Your assignment. Starting at the top line, print the entries below exactly as they are and skip every picture.

•••

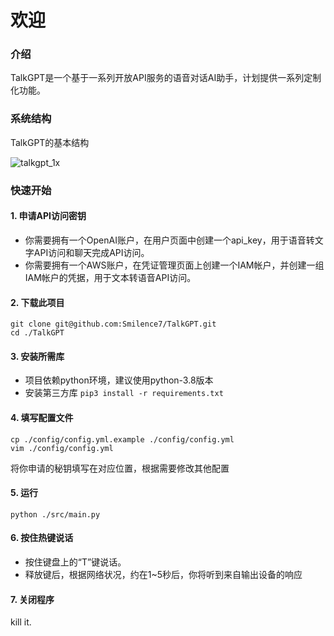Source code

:# 欢迎

### 介绍
TalkGPT是一个基于一系列开放API服务的语音对话AI助手，计划提供一系列定制化功能。

### 系统结构

TalkGPT的基本结构

![talkgpt_1x](https://user-images.githubusercontent.com/12277570/233575831-0a669fda-a4e9-40b7-a4e8-98ecc437bfa0.png)

### 快速开始

#### 1. 申请API访问密钥  
- 你需要拥有一个OpenAI账户，在用户页面中创建一个api_key，用于语音转文字API访问和聊天完成API访问。
- 你需要拥有一个AWS账户，在凭证管理页面上创建一个IAM帐户，并创建一组IAM帐户的凭据，用于文本转语音API访问。

#### 2. 下载此项目  
```shell
git clone git@github.com:Smilence7/TalkGPT.git
cd ./TalkGPT
```

#### 3. 安装所需库  
- 项目依赖python环境，建议使用python-3.8版本
- 安装第三方库 `pip3 install -r requirements.txt`

#### 4. 填写配置文件  
```shell
cp ./config/config.yml.example ./config/config.yml
vim ./config/config.yml
```
将你申请的秘钥填写在对应位置，根据需要修改其他配置

#### 5. 运行  
`python ./src/main.py`

#### 6. 按住热键说话  
- 按住键盘上的“T”键说话。  
- 释放键后，根据网络状况，约在1~5秒后，你将听到来自输出设备的响应

#### 7. 关闭程序
kill it.
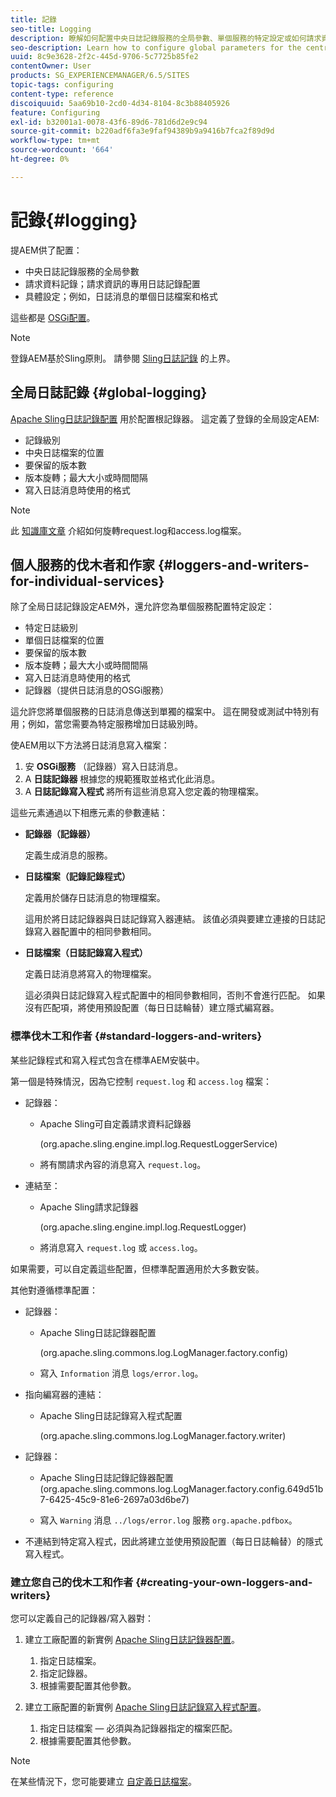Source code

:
 ```yaml
---
title: 記錄
seo-title: Logging
description: 瞭解如何配置中央日誌記錄服務的全局參數、單個服務的特定設定或如何請求資料記錄。
seo-description: Learn how to configure global parameters for the central logging service, specific settings for the individual services or how to request data logging.
uuid: 8c9e3628-2f2c-445d-9706-5c7725b85fe2
contentOwner: User
products: SG_EXPERIENCEMANAGER/6.5/SITES
topic-tags: configuring
content-type: reference
discoiquuid: 5aa69b10-2cd0-4d34-8104-8c3b88405926
feature: Configuring
exl-id: b32001a1-0078-43f6-89d6-781d6d2e9c94
source-git-commit: b220adf6fa3e9faf94389b9a9416b7fca2f89d9d
workflow-type: tm+mt
source-wordcount: '664'
ht-degree: 0%

---
```


# 記錄{#logging}

提AEM供了配置：

* 中央日誌記錄服務的全局參數
* 請求資料記錄；請求資訊的專用日誌記錄配置
* 具體設定；例如，日誌消息的單個日誌檔案和格式

這些都是 [OSGi配置](/help/sites-deploying/configuring-osgi.md)。

>[!NOTE]
>
>登錄AEM基於Sling原則。 請參閱 [Sling日誌記錄](https://sling.apache.org/site/logging.html) 的上界。

## 全局日誌記錄 {#global-logging}

[Apache Sling日誌記錄配置](/help/sites-deploying/osgi-configuration-settings.md) 用於配置根記錄器。 這定義了登錄的全局設定AEM:

* 記錄級別
* 中央日誌檔案的位置
* 要保留的版本數
* 版本旋轉；最大大小或時間間隔
* 寫入日誌消息時使用的格式

>[!NOTE]
>
>此 [知識庫文章](https://helpx.adobe.com/experience-manager/kb/HowToRotateRequestAndAccessLog.html) 介紹如何旋轉request.log和access.log檔案。

## 個人服務的伐木者和作家 {#loggers-and-writers-for-individual-services}

除了全局日誌記錄設定AEM外，還允許您為單個服務配置特定設定：

* 特定日誌級別
* 單個日誌檔案的位置
* 要保留的版本數
* 版本旋轉；最大大小或時間間隔
* 寫入日誌消息時使用的格式
* 記錄器（提供日誌消息的OSGi服務）

這允許您將單個服務的日誌消息傳送到單獨的檔案中。 這在開發或測試中特別有用；例如，當您需要為特定服務增加日誌級別時。

使AEM用以下方法將日誌消息寫入檔案：

1. 安 **OSGi服務** （記錄器）寫入日誌消息。
1. A **日誌記錄器** 根據您的規範獲取並格式化此消息。
1. A **日誌記錄寫入程式** 將所有這些消息寫入您定義的物理檔案。

這些元素通過以下相應元素的參數連結：

* **記錄器（記錄器）**

   定義生成消息的服務。

* **日誌檔案（記錄記錄程式）**

   定義用於儲存日誌消息的物理檔案。

   這用於將日誌記錄器與日誌記錄寫入器連結。 該值必須與要建立連接的日誌記錄寫入器配置中的相同參數相同。

* **日誌檔案（日誌記錄寫入程式）**

   定義日誌消息將寫入的物理檔案。

   這必須與日誌記錄寫入程式配置中的相同參數相同，否則不會進行匹配。 如果沒有匹配項，將使用預設配置（每日日誌輪替）建立隱式編寫器。

### 標準伐木工和作者 {#standard-loggers-and-writers}

某些記錄程式和寫入程式包含在標準AEM安裝中。

第一個是特殊情況，因為它控制 `request.log` 和 `access.log` 檔案：

* 記錄器：

   * Apache Sling可自定義請求資料記錄器

      (org.apache.sling.engine.impl.log.RequestLoggerService)

   * 將有關請求內容的消息寫入 `request.log`。

* 連結至：

   * Apache Sling請求記錄器

      (org.apache.sling.engine.impl.log.RequestLogger)

   * 將消息寫入 `request.log` 或 `access.log`。

如果需要，可以自定義這些配置，但標準配置適用於大多數安裝。

其他對遵循標準配置：

* 記錄器：

   * Apache Sling日誌記錄器配置

      (org.apache.sling.commons.log.LogManager.factory.config)

   * 寫入 `Information` 消息 `logs/error.log`。

* 指向編寫器的連結：

   * Apache Sling日誌記錄寫入程式配置

      (org.apache.sling.commons.log.LogManager.factory.writer)

* 記錄器：

   * Apache Sling日誌記錄記錄器配置(org.apache.sling.commons.log.LogManager.factory.config.649d51b7-6425-45c9-81e6-2697a03d6be7)

   * 寫入 `Warning` 消息 `../logs/error.log` 服務 `org.apache.pdfbox`。

* 不連結到特定寫入程式，因此將建立並使用預設配置（每日日誌輪替）的隱式寫入程式。

### 建立您自己的伐木工和作者 {#creating-your-own-loggers-and-writers}

您可以定義自己的記錄器/寫入器對：

1. 建立工廠配置的新實例 [Apache Sling日誌記錄器配置](/help/sites-deploying/osgi-configuration-settings.md)。

   1. 指定日誌檔案。
   1. 指定記錄器。
   1. 根據需要配置其他參數。

1. 建立工廠配置的新實例 [Apache Sling日誌記錄寫入程式配置](/help/sites-deploying/osgi-configuration-settings.md)。

   1. 指定日誌檔案 — 必須與為記錄器指定的檔案匹配。
   1. 根據需要配置其他參數。

>[!NOTE]
>
>在某些情況下，您可能要建立 [自定義日誌檔案](/help/sites-deploying/monitoring-and-maintaining.md#create-a-custom-log-file)。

•••

Answer box.
Source code

:# 欢迎

### 介绍
TalkGPT是一个基于一系列开放API服务的语音对话AI助手，计划提供一系列定制化功能。

### 系统结构

TalkGPT的基本结构

![talkgpt_1x](https://user-images.githubusercontent.com/12277570/233575831-0a669fda-a4e9-40b7-a4e8-98ecc437bfa0.png)

### 快速开始

#### 1. 申请API访问密钥  
- 你需要拥有一个OpenAI账户，在用户页面中创建一个api_key，用于语音转文字API访问和聊天完成API访问。
- 你需要拥有一个AWS账户，在凭证管理页面上创建一个IAM帐户，并创建一组IAM帐户的凭据，用于文本转语音API访问。

#### 2. 下载此项目  
```shell
git clone git@github.com:Smilence7/TalkGPT.git
cd ./TalkGPT
```

#### 3. 安装所需库  
- 项目依赖python环境，建议使用python-3.8版本
- 安装第三方库 `pip3 install -r requirements.txt`

#### 4. 填写配置文件  
```shell
cp ./config/config.yml.example ./config/config.yml
vim ./config/config.yml
```
将你申请的秘钥填写在对应位置，根据需要修改其他配置

#### 5. 运行  
`python ./src/main.py`

#### 6. 按住热键说话  
- 按住键盘上的“T”键说话。  
- 释放键后，根据网络状况，约在1~5秒后，你将听到来自输出设备的响应

#### 7. 关闭程序
kill it.
Source code

:
 ```yaml
---
title: 記錄
seo-title: Logging
description: 瞭解如何配置中央日誌記錄服務的全局參數、單個服務的特定設定或如何請求資料記錄。
seo-description: Learn how to configure global parameters for the central logging service, specific settings for the individual services or how to request data logging.
uuid: 8c9e3628-2f2c-445d-9706-5c7725b85fe2
contentOwner: User
products: SG_EXPERIENCEMANAGER/6.5/SITES
topic-tags: configuring
content-type: reference
discoiquuid: 5aa69b10-2cd0-4d34-8104-8c3b88405926
feature: Configuring
exl-id: b32001a1-0078-43f6-89d6-781d6d2e9c94
source-git-commit: b220adf6fa3e9faf94389b9a9416b7fca2f89d9d
workflow-type: tm+mt
source-wordcount: '664'
ht-degree: 0%

---
```


# 記錄{#logging}

提AEM供了配置：

* 中央日誌記錄服務的全局參數
* 請求資料記錄；請求資訊的專用日誌記錄配置
* 具體設定；例如，日誌消息的單個日誌檔案和格式

這些都是 [OSGi配置](/help/sites-deploying/configuring-osgi.md)。

>[!NOTE]
>
>登錄AEM基於Sling原則。 請參閱 [Sling日誌記錄](https://sling.apache.org/site/logging.html) 的上界。

## 全局日誌記錄 {#global-logging}

[Apache Sling日誌記錄配置](/help/sites-deploying/osgi-configuration-settings.md) 用於配置根記錄器。 這定義了登錄的全局設定AEM:

* 記錄級別
* 中央日誌檔案的位置
* 要保留的版本數
* 版本旋轉；最大大小或時間間隔
* 寫入日誌消息時使用的格式

>[!NOTE]
>
>此 [知識庫文章](https://helpx.adobe.com/experience-manager/kb/HowToRotateRequestAndAccessLog.html) 介紹如何旋轉request.log和access.log檔案。

## 個人服務的伐木者和作家 {#loggers-and-writers-for-individual-services}

除了全局日誌記錄設定AEM外，還允許您為單個服務配置特定設定：

* 特定日誌級別
* 單個日誌檔案的位置
* 要保留的版本數
* 版本旋轉；最大大小或時間間隔
* 寫入日誌消息時使用的格式
* 記錄器（提供日誌消息的OSGi服務）

這允許您將單個服務的日誌消息傳送到單獨的檔案中。 這在開發或測試中特別有用；例如，當您需要為特定服務增加日誌級別時。

使AEM用以下方法將日誌消息寫入檔案：

1. 安 **OSGi服務** （記錄器）寫入日誌消息。
1. A **日誌記錄器** 根據您的規範獲取並格式化此消息。
1. A **日誌記錄寫入程式** 將所有這些消息寫入您定義的物理檔案。

這些元素通過以下相應元素的參數連結：

* **記錄器（記錄器）**

   定義生成消息的服務。

* **日誌檔案（記錄記錄程式）**

   定義用於儲存日誌消息的物理檔案。

   這用於將日誌記錄器與日誌記錄寫入器連結。 該值必須與要建立連接的日誌記錄寫入器配置中的相同參數相同。

* **日誌檔案（日誌記錄寫入程式）**

   定義日誌消息將寫入的物理檔案。

   這必須與日誌記錄寫入程式配置中的相同參數相同，否則不會進行匹配。 如果沒有匹配項，將使用預設配置（每日日誌輪替）建立隱式編寫器。

### 標準伐木工和作者 {#standard-loggers-and-writers}

某些記錄程式和寫入程式包含在標準AEM安裝中。

第一個是特殊情況，因為它控制 `request.log` 和 `access.log` 檔案：

* 記錄器：

   * Apache Sling可自定義請求資料記錄器

      (org.apache.sling.engine.impl.log.RequestLoggerService)

   * 將有關請求內容的消息寫入 `request.log`。

* 連結至：

   * Apache Sling請求記錄器

      (org.apache.sling.engine.impl.log.RequestLogger)

   * 將消息寫入 `request.log` 或 `access.log`。

如果需要，可以自定義這些配置，但標準配置適用於大多數安裝。

其他對遵循標準配置：

* 記錄器：

   * Apache Sling日誌記錄器配置

      (org.apache.sling.commons.log.LogManager.factory.config)

   * 寫入 `Information` 消息 `logs/error.log`。

* 指向編寫器的連結：

   * Apache Sling日誌記錄寫入程式配置

      (org.apache.sling.commons.log.LogManager.factory.writer)

* 記錄器：

   * Apache Sling日誌記錄記錄器配置(org.apache.sling.commons.log.LogManager.factory.config.649d51b7-6425-45c9-81e6-2697a03d6be7)

   * 寫入 `Warning` 消息 `../logs/error.log` 服務 `org.apache.pdfbox`。

* 不連結到特定寫入程式，因此將建立並使用預設配置（每日日誌輪替）的隱式寫入程式。

### 建立您自己的伐木工和作者 {#creating-your-own-loggers-and-writers}

您可以定義自己的記錄器/寫入器對：

1. 建立工廠配置的新實例 [Apache Sling日誌記錄器配置](/help/sites-deploying/osgi-configuration-settings.md)。

   1. 指定日誌檔案。
   1. 指定記錄器。
   1. 根據需要配置其他參數。

1. 建立工廠配置的新實例 [Apache Sling日誌記錄寫入程式配置](/help/sites-deploying/osgi-configuration-settings.md)。

   1. 指定日誌檔案 — 必須與為記錄器指定的檔案匹配。
   1. 根據需要配置其他參數。

>[!NOTE]
>
>在某些情況下，您可能要建立 [自定義日誌檔案](/help/sites-deploying/monitoring-and-maintaining.md#create-a-custom-log-file)。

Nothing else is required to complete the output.